Local shopping center to be torn down and replaced

The new retail center will include a Lunds grocery store.

Jared Roddy

Higher-end retail could change the landscape of an area in Minneapolis.

The Eastgate Shopping Center on the corner of University Avenue Southeast and Central Avenue Southeast will be destroyed in the next few months to make room for a two-building, multiuse facility that will include a Lunds grocery store, according to plans provided by Exeter Realty, a company involved in the project.

The new buildings will be in an “L” shape, and one will probably be nine stories tall, while the other will probably be six. The street level will have a grocery store and a pharmacy, among other retail stores. There will be hidden parking behind the buildings and on the second floor.
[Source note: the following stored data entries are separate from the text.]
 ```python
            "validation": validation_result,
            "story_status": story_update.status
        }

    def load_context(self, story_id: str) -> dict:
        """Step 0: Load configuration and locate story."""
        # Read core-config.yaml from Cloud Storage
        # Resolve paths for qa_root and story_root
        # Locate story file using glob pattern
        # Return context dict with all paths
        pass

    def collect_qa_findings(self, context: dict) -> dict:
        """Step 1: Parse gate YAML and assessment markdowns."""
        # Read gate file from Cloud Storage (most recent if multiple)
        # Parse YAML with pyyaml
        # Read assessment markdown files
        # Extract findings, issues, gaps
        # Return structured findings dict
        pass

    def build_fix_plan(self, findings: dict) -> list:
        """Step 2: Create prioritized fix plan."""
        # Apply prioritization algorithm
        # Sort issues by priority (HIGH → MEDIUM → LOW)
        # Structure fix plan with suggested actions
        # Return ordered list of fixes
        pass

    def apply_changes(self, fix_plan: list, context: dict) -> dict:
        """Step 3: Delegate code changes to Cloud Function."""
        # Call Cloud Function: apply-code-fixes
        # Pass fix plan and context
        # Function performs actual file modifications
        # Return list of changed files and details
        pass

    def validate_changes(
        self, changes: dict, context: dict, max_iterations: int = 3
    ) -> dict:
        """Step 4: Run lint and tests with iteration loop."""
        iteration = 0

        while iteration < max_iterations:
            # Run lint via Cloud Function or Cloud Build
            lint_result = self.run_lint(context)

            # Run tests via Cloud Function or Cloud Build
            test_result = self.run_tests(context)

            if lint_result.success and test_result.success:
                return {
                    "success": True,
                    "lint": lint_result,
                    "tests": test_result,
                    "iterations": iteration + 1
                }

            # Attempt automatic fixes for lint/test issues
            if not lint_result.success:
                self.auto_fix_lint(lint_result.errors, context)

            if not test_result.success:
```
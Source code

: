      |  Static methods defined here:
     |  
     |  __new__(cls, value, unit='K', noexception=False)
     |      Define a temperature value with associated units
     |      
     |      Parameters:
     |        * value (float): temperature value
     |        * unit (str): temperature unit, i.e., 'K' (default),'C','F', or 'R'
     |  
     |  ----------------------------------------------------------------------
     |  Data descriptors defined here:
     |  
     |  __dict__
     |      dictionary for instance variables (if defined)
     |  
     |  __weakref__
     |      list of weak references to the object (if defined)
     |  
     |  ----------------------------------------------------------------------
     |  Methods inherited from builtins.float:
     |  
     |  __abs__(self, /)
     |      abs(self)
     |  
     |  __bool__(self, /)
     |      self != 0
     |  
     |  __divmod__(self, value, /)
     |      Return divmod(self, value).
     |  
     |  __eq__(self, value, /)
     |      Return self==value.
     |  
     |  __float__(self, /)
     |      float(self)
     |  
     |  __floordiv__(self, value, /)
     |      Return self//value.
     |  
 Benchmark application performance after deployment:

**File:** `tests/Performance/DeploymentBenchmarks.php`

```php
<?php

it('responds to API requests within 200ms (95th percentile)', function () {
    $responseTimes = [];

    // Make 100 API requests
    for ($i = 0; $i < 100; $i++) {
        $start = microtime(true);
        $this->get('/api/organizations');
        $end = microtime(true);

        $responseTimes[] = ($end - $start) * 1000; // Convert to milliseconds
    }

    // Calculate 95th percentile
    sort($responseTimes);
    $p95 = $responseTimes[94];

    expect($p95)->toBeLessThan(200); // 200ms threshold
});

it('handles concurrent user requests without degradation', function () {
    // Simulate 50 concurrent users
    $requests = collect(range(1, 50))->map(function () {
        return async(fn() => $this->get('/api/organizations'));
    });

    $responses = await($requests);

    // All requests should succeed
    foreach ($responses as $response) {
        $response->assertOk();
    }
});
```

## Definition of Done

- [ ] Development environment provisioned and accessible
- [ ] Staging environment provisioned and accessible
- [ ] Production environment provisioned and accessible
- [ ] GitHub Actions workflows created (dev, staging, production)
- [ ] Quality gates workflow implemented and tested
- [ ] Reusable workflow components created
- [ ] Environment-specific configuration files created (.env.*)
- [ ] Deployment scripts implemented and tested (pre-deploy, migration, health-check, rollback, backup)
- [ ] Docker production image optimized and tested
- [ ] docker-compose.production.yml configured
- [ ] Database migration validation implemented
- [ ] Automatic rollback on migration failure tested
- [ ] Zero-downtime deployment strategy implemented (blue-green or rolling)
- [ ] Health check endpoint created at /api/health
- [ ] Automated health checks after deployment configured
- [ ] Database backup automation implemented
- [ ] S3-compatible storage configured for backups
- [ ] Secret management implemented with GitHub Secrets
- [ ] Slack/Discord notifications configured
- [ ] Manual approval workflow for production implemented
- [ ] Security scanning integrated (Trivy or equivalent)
The upper floors will house condominiums, according to the plans.

The new buildings will have 18-foot-wide sidewalks and spaces for public art, said P. Victor Grambsch, who heads the Eastgate Task Force.

Hillcrest Development took over the property in January 2002. After trying to repopulate and renovate the buildings after years of deferred maintenance, they teamed with Exeter Realty to rebuild the whole block, Grambsch said.

The taskforce asked all local neighborhood associations to give the firms input, Grambsch said.

Ted Tucker, a Marcy-Holmes Neighborhood Association official, said “a first-class grocery store” was perhaps the biggest advantage of the plan.

Lund Food Holdings, Inc. – or Lunds – currently owns Rick’s Market, and when the new space is ready, Rick’s Market will close and Lunds will open in an 18,000- to 25,000-square foot space, Grambsch said.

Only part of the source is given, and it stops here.